Sorry, but that's just wrong.

We're not talking about a father or brother so angry over the rape of a sweet, innocent girl (or boy) that he attacks the rapist. (I'll admit having said and meant that if someone molested a certain innocent, creative, and loving 11-year-old female relative, I'd kill him myself. Even though I understand that most such molesters have first been victims.)

We're talking about the deliberate indifference of a jailer who likely hasn't met the victim, but dislikes sex offenders or gets some jollies watching a beating. Or is so careless that he should find some job where people's lives aren't at stake.

Meanwhile, “sex crimes” have expanded far beyond what most of us realize. Some poor soul who never touches anyone but watches a couple of pornographic films with underage kids in them could be locked up for decades. Such films aren't to my taste; and I understand the theory that jailing customers diminishes the market for such films. But the penalties can be draconian.

Too, an 18-year-old having a fling with a 15-year-old who says she's 17, and looks and acts it, could be jailed on a charge that sounds worse than it was. 

I concede that the two incidents cited above are allegations, not yet tried in any court of law, civil or criminal. 

But note that I don't do criminal law or hang around the jail a lot. If I know of these two cases, from the past few months, how many more might there be that we know nothing of?

As a tax-paying citizen, I don't want jailers conducting themselves this way: it's legally wrong, and it risks a Slevin-size jury verdict. Folks complaining about alleged waste at the County should sure complain far more loudly about this stuff.

These problems illustrate why we need a Citizens Advisory Committee here. Ethically or financially, we cannot afford to view our jails as septic tanks into which we need not look.
                                                       -30-
[The column above appeared in the Las Cruces Sun-News this morning, Sunday, 15 November.and will appear later today on the KRWG-TV website.]
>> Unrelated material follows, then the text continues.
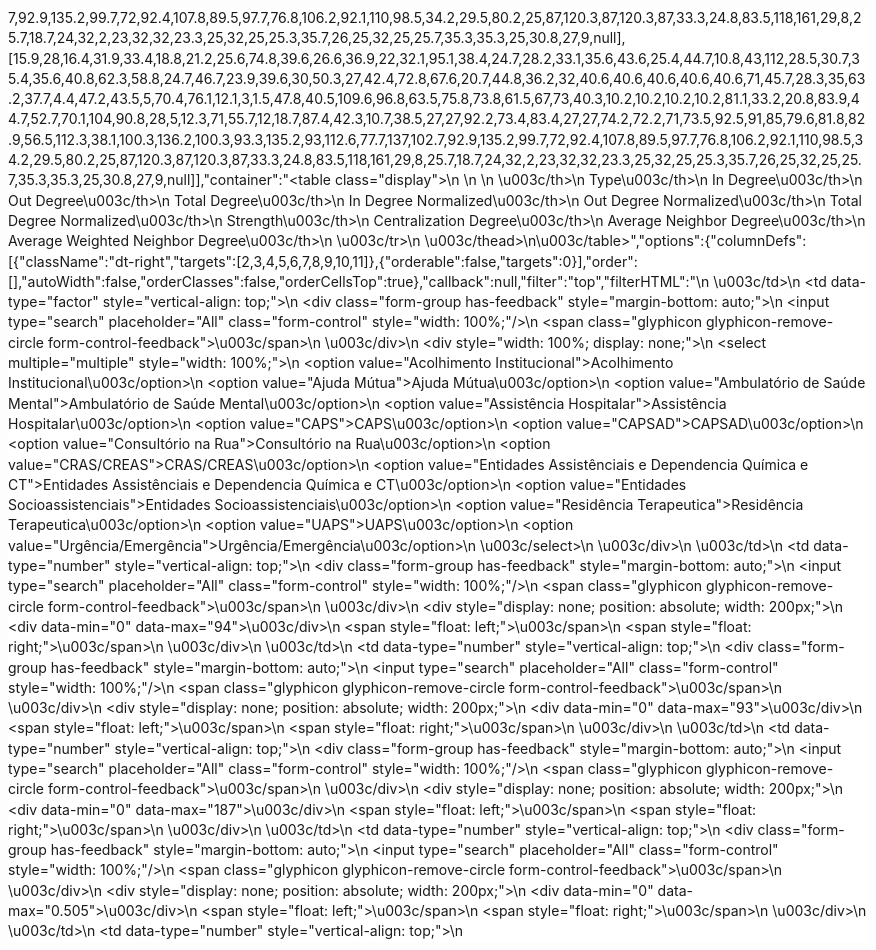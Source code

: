 7,92.9,135.2,99.7,72,92.4,107.8,89.5,97.7,76.8,106.2,92.1,110,98.5,34.2,29.5,80.2,25,87,120.3,87,120.3,87,33.3,24.8,83.5,118,161,29,8,25.7,18.7,24,32,2,23,32,32,23.3,25,32,25,25.3,35.7,26,25,32,25,25.7,35.3,35.3,25,30.8,27,9,null],[15.9,28,16.4,31.9,33.4,18.8,21.2,25.6,74.8,39.6,26.6,36.9,22,32.1,95.1,38.4,24.7,28.2,33.1,35.6,43.6,25.4,44.7,10.8,43,112,28.5,30.7,35.4,35.6,40.8,62.3,58.8,24.7,46.7,23.9,39.6,30,50.3,27,42.4,72.8,67.6,20.7,44.8,36.2,32,40.6,40.6,40.6,40.6,40.6,71,45.7,28.3,35,63.2,37.7,4.4,47.2,43.5,5,70.4,76.1,12.1,3,1.5,47.8,40.5,109.6,96.8,63.5,75.8,73.8,61.5,67,73,40.3,10.2,10.2,10.2,10.2,81.1,33.2,20.8,83.9,44.7,52.7,70.1,104,90.8,28,5,12.3,71,55.7,12,18.7,87.4,42.3,10.7,38.5,27,27,92.2,73.4,83.4,27,27,74.2,72.2,71,73.5,92.5,91,85,79.6,81.8,82.9,56.5,112.3,38.1,100.3,136.2,100.3,93.3,135.2,93,112.6,77.7,137,102.7,92.9,135.2,99.7,72,92.4,107.8,89.5,97.7,76.8,106.2,92.1,110,98.5,34.2,29.5,80.2,25,87,120.3,87,120.3,87,33.3,24.8,83.5,118,161,29,8,25.7,18.7,24,32,2,23,32,32,23.3,25,32,25,25.3,35.7,26,25,32,25,25.7,35.3,35.3,25,30.8,27,9,null]],"container":"<table class=\"display\">\n  <thead>\n    <tr>\n      <th> \u003c/th>\n      <th>Type\u003c/th>\n      <th>In Degree\u003c/th>\n      <th>Out Degree\u003c/th>\n      <th>Total Degree\u003c/th>\n      <th>In Degree Normalized\u003c/th>\n      <th>Out Degree Normalized\u003c/th>\n      <th>Total Degree Normalized\u003c/th>\n      <th>Strength\u003c/th>\n      <th>Centralization Degree\u003c/th>\n      <th>Average Neighbor Degree\u003c/th>\n      <th>Average Weighted Neighbor Degree\u003c/th>\n    \u003c/tr>\n  \u003c/thead>\n\u003c/table>","options":{"columnDefs":[{"className":"dt-right","targets":[2,3,4,5,6,7,8,9,10,11]},{"orderable":false,"targets":0}],"order":[],"autoWidth":false,"orderClasses":false,"orderCellsTop":true},"callback":null,"filter":"top","filterHTML":"<tr>\n  <td>\u003c/td>\n  <td data-type=\"factor\" style=\"vertical-align: top;\">\n    <div class=\"form-group has-feedback\" style=\"margin-bottom: auto;\">\n      <input type=\"search\" placeholder=\"All\" class=\"form-control\" style=\"width: 100%;\"/>\n      <span class=\"glyphicon glyphicon-remove-circle form-control-feedback\">\u003c/span>\n    \u003c/div>\n    <div style=\"width: 100%; display: none;\">\n      <select multiple=\"multiple\" style=\"width: 100%;\">\n        <option value=\"Acolhimento Institucional\">Acolhimento Institucional\u003c/option>\n        <option value=\"Ajuda Mútua\">Ajuda Mútua\u003c/option>\n        <option value=\"Ambulatório de Saúde Mental\">Ambulatório de Saúde Mental\u003c/option>\n        <option value=\"Assistência Hospitalar\">Assistência Hospitalar\u003c/option>\n        <option value=\"CAPS\">CAPS\u003c/option>\n        <option value=\"CAPSAD\">CAPSAD\u003c/option>\n        <option value=\"Consultório na Rua\">Consultório na Rua\u003c/option>\n        <option value=\"CRAS/CREAS\">CRAS/CREAS\u003c/option>\n        <option value=\"Entidades Assistênciais e Dependencia Química e CT\">Entidades Assistênciais e Dependencia Química e CT\u003c/option>\n        <option value=\"Entidades Socioassistenciais\">Entidades Socioassistenciais\u003c/option>\n        <option value=\"Residência Terapeutica\">Residência Terapeutica\u003c/option>\n        <option value=\"UAPS\">UAPS\u003c/option>\n        <option value=\"Urgência/Emergência\">Urgência/Emergência\u003c/option>\n      \u003c/select>\n    \u003c/div>\n  \u003c/td>\n  <td data-type=\"number\" style=\"vertical-align: top;\">\n    <div class=\"form-group has-feedback\" style=\"margin-bottom: auto;\">\n      <input type=\"search\" placeholder=\"All\" class=\"form-control\" style=\"width: 100%;\"/>\n      <span class=\"glyphicon glyphicon-remove-circle form-control-feedback\">\u003c/span>\n    \u003c/div>\n    <div style=\"display: none; position: absolute; width: 200px;\">\n      <div data-min=\"0\" data-max=\"94\">\u003c/div>\n      <span style=\"float: left;\">\u003c/span>\n      <span style=\"float: right;\">\u003c/span>\n    \u003c/div>\n  \u003c/td>\n  <td data-type=\"number\" style=\"vertical-align: top;\">\n    <div class=\"form-group has-feedback\" style=\"margin-bottom: auto;\">\n      <input type=\"search\" placeholder=\"All\" class=\"form-control\" style=\"width: 100%;\"/>\n      <span class=\"glyphicon glyphicon-remove-circle form-control-feedback\">\u003c/span>\n    \u003c/div>\n    <div style=\"display: none; position: absolute; width: 200px;\">\n      <div data-min=\"0\" data-max=\"93\">\u003c/div>\n      <span style=\"float: left;\">\u003c/span>\n      <span style=\"float: right;\">\u003c/span>\n    \u003c/div>\n  \u003c/td>\n  <td data-type=\"number\" style=\"vertical-align: top;\">\n    <div class=\"form-group has-feedback\" style=\"margin-bottom: auto;\">\n      <input type=\"search\" placeholder=\"All\" class=\"form-control\" style=\"width: 100%;\"/>\n      <span class=\"glyphicon glyphicon-remove-circle form-control-feedback\">\u003c/span>\n    \u003c/div>\n    <div style=\"display: none; position: absolute; width: 200px;\">\n      <div data-min=\"0\" data-max=\"187\">\u003c/div>\n      <span style=\"float: left;\">\u003c/span>\n      <span style=\"float: right;\">\u003c/span>\n    \u003c/div>\n  \u003c/td>\n  <td data-type=\"number\" style=\"vertical-align: top;\">\n    <div class=\"form-group has-feedback\" style=\"margin-bottom: auto;\">\n      <input type=\"search\" placeholder=\"All\" class=\"form-control\" style=\"width: 100%;\"/>\n      <span class=\"glyphicon glyphicon-remove-circle form-control-feedback\">\u003c/span>\n    \u003c/div>\n    <div style=\"display: none; position: absolute; width: 200px;\">\n      <div data-min=\"0\" data-max=\"0.505\">\u003c/div>\n      <span style=\"float: left;\">\u003c/span>\n      <span style=\"float: right;\">\u003c/span>\n    \u003c/div>\n  \u003c/td>\n  <td data-type=\"number\" style=\"vertical-align: top;\">\n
A point worthy of a column itself is the draconian nature of the penalties for watching porn on the Internet. A first offense of watching child porn on the Internet could carry a 10-year statutory minimum sentence.  We could be talking about some troubled fellow who has never touched a child and never would -- or even someone who stumbled onto a site by accident or out of curiosity about what all the fuss was about.   Congress has vastly increased the penalties in recent years not based on any science or studies or sense of justice, but out of irrational revulsion and quite rational political calculations.  

Many judges are appalled by the sentences they have to hand down.    I've read several essays by lawyers, and surveys by the U.S. Sentencing Commission have confirmed that.  According to one organization:  according to one organization:


According to a survey conducted by the U.S. Sentencing Commission, federal judges believe that many child pornography sentences are too long – 71 percent of respondents believed that the mandatory minimum for receipt of child pornography was too high.25 . . .  70 percent of the judges surveyed respond[ed] that the guideline ranges for possession were too high. Additionally, 69 percent believed that sentences for receipt of child pornography were excessive.  Unsurprisingly, federal judges are responding to this excess by handing down sentences below the guideline range when they are able and when they believe it is appropriate. In 2010, less than 55 percent of child pornography sentences fell within the guideline range or below it pursuant to a government-sponsored departure, while nearly 43 percent of offenders received nongovernment-sponsored below-range sentences.  In 2008, Robert W. Pratt, a U.S. district judge in Des Moines, Iowa, wrote that the sentencing guidelines for child pornography crimes “do not appear to be based on any sort of [science] and the Court has been unable to locate any particular rationale for them beyond the general revulsion that is associated with child exploitation-related offenses.”   Since then, other judges have spoken out, including Judge Jack Weinstein, of the Federal District Court for the Southern District of New York. In an interview with The New York Times, Judge Weinstein said of child pornography sentences, “We’re destroying lives unnecessarily.”  

In any case, a Detention Center prisoner is in our care.  A jail-sponsored beating (or one in which jailers acquiesce, or one our jailers' carelessness facilitates) is both wrong and potentially costly.  To us.  Arguments about how much we spend on transportation or how much we pay our deputy sheriffs should not be complicated by allotting money to pay huge jury verdicts to prisoners. 



Sunday, November 8, 2015

Post-Election Reflections

Las Cruces voters got it right this week. Kudos to candidates, canvassers, and voters – on both sides. Special congratulations to Mayor Ken Miyagashima for a resounding victory. 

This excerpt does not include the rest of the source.